物語は、主婦のフィロミナには50年間隠し続けていた秘密があったのです。それは1952年のアイルランド。心ときめくままに身をまかせた男性の子供を、未婚で身ごもってしまった彼女は、10代で家を追い出され修道院に入れられる。そこでは、出産の面倒を見る代わりに、同じ境遇の少女たちが過酷な労働を強いられていた。息子が生まれアンソニーと名付けて、我が子に会えるのは1日1時間だけ。

そして、3歳になった時、アンソニーは突然養子に出される。今になってようやくこの事実を打ち明けられた娘のジェーンは、BBCの元ジャーナリスト、マーティンに話を持ちかけます。最初は三面記事的なネタに難色を示すマーティンだが、元ジャーナリストから政府広報担当となるも、スキャンダルに巻き込まれて職を追われた彼にとっては、記事が成功すれば再起のチャンスになるかもしれないと、こうして話は成立する。

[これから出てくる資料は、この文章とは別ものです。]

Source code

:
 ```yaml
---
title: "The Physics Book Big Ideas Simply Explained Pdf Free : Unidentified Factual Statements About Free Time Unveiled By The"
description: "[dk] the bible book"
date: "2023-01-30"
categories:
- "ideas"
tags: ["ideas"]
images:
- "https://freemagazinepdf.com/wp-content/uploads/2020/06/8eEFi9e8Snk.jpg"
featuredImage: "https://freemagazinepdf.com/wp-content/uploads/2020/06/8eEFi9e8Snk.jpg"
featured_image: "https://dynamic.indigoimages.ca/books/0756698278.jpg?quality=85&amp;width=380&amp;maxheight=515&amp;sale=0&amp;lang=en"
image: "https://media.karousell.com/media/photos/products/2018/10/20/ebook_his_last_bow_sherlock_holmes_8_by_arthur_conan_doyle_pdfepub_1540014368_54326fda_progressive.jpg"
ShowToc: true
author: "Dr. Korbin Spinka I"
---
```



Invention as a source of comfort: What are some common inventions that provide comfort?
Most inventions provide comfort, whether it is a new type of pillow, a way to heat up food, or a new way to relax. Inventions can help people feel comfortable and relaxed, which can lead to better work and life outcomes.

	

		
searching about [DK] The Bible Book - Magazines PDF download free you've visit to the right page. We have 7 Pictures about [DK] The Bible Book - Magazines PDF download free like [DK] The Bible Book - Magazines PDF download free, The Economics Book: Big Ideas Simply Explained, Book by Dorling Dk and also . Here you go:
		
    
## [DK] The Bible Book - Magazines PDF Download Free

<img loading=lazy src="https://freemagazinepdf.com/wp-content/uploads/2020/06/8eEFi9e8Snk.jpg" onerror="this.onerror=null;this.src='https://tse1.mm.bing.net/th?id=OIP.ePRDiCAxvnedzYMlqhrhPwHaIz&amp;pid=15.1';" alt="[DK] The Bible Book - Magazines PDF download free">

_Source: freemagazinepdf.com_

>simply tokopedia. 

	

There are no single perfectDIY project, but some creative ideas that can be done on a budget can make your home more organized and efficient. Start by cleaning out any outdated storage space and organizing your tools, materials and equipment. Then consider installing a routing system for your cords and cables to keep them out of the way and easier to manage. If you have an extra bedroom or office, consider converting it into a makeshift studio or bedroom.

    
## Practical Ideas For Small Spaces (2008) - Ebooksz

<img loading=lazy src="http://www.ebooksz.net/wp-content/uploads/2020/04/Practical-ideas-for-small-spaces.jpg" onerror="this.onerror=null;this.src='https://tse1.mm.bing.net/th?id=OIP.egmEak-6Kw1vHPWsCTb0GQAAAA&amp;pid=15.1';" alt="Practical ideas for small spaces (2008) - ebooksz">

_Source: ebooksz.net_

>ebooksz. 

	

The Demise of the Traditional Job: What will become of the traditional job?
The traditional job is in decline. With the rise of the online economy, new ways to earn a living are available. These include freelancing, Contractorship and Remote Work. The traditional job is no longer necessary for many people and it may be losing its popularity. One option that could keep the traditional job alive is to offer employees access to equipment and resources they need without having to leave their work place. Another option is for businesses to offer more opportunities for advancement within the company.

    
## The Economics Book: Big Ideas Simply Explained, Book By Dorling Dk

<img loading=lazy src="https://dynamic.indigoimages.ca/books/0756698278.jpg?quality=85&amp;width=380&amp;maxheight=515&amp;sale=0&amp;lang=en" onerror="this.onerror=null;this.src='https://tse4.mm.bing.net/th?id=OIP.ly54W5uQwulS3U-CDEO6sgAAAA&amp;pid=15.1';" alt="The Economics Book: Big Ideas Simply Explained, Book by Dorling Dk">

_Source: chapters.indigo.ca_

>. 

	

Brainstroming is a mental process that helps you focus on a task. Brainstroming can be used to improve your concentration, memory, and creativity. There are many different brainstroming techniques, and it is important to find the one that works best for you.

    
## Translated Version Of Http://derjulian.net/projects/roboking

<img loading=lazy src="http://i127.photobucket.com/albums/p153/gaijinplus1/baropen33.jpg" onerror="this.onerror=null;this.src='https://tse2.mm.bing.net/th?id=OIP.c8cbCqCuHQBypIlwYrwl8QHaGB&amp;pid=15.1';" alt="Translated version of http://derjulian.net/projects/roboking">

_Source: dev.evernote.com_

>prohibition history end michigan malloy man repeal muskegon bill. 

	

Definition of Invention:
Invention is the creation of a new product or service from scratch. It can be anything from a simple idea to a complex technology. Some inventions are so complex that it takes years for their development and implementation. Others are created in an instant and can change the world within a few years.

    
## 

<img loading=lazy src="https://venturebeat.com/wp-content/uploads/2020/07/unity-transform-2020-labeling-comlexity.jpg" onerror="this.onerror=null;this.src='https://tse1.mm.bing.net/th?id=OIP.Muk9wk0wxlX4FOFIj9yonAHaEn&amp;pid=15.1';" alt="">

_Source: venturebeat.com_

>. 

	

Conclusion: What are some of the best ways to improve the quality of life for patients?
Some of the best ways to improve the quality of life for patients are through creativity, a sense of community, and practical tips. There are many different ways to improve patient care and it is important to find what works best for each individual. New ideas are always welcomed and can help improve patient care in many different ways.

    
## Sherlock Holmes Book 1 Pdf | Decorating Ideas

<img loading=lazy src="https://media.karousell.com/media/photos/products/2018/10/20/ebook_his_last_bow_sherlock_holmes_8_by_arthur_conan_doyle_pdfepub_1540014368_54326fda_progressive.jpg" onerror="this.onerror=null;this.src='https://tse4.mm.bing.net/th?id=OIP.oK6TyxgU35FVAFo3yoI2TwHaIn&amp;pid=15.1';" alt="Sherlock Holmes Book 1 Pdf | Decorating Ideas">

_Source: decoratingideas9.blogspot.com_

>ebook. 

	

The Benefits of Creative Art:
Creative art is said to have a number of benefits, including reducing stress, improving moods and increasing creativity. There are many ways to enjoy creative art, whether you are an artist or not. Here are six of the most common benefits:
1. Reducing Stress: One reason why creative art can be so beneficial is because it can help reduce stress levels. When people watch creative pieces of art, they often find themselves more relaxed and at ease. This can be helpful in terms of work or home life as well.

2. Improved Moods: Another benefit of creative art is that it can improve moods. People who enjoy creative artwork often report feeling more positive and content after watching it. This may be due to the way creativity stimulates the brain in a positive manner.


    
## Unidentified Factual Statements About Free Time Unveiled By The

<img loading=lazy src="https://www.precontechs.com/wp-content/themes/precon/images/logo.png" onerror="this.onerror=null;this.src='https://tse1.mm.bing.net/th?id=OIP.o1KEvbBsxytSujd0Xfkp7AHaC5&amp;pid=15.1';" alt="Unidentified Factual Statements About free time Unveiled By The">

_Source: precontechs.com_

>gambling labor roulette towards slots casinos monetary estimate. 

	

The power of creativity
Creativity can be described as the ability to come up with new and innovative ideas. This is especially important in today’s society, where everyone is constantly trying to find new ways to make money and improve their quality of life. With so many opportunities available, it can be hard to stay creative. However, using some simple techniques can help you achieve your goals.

フィロミナとマーティンとの息子捜しの旅が始まるのです。性別や世代はもちろん考え方も社会的背景も、まったく異なる二人のコンビが何とも面白い。30年間、看護婦として働き、質素だが地に足のついた暮らしをしている彼女は、真っ直ぐだけど夢見るところがあって、ロマンス小説がお気に入りなんです。
一方、マーティンは、オックスフォード出のエリートで、贅沢を知り世知にたけており、洗練された皮肉屋でもある。マーティンの辛辣を時に笑い、時に叱るフィロミナ。彼女の無邪気な振る舞いに、目を丸くするマーティン。この噛み合わないやり取りが、漫才のようで可笑しいのである。
実はマーティンは、かつてはカトリックだったという接点にも注意したい。今はすっかりと信仰を失ってはいるが、カトリック修道院の悪行が招いた悲劇を暴くことは、彼にとって決して唐突なテーマではなかったはず。

本作に於けるカトリック教会への批判的側面は強い。それは、若き日のフィロミナが収容された“ランドリー”と呼ばれる、未婚で子供を産んだ娘たちを強制労働させた修道院施設の在り方、修道院による養子斡旋といった歴史的な事実への攻撃など。あるいは、修道院の中のシスターたちの女性に対する処女崇拝への疑問もあるだろう。

だが、本作には、裁きや怒りがあるだけではない。やはり最も興味深いのは、フィロミナという女性の存在である。彼女の生活感たっぷり、慎ましく、チャーミングな彼女は、親しみやすい普通の女性。一方では、若い頃に知った性の快楽に肯定的なのが面白い。
そして、見つかり、分かる自分の息子がゲイだったという事実も。それが災いしてか、エイズで亡くなっていたとは。彼女はこのことも自然に受け入れている。それにしても、息子が立派な弁護士という職業で、大統領の仕事も引き受けていたという成功者で有ったと言うことも。彼女は、自分の息子を誇りに思うことでしょう。

50年経って、訳あって養子に出してしまった息子に会いたい思うのは、母親の身勝手かもしれない。長い年月が経過して、息子の方からでも母親に逢いたいを思うのが理想なのに。それが叶わなかったのは、息子がどうしても母親のことを許していなかったのかもしれませんね。
しかしながら、最後に二人が辿り着く息子の居場所が、アイルランドの修道院だったとは。すでに母親のことを許していて、母親の近くで眠りたいという願いからなのでしょう。これは、母親なら、女性として、どんな事があろうとも、子供とそんな形で別れたのなら、一度ならずとも何度でも探し当てて逢いに行くべきでしょう。最後に、この締めくくりに、安堵感と嬉し涙が込み上げてきて、構成の素晴らしさに胸のつかえも取れました。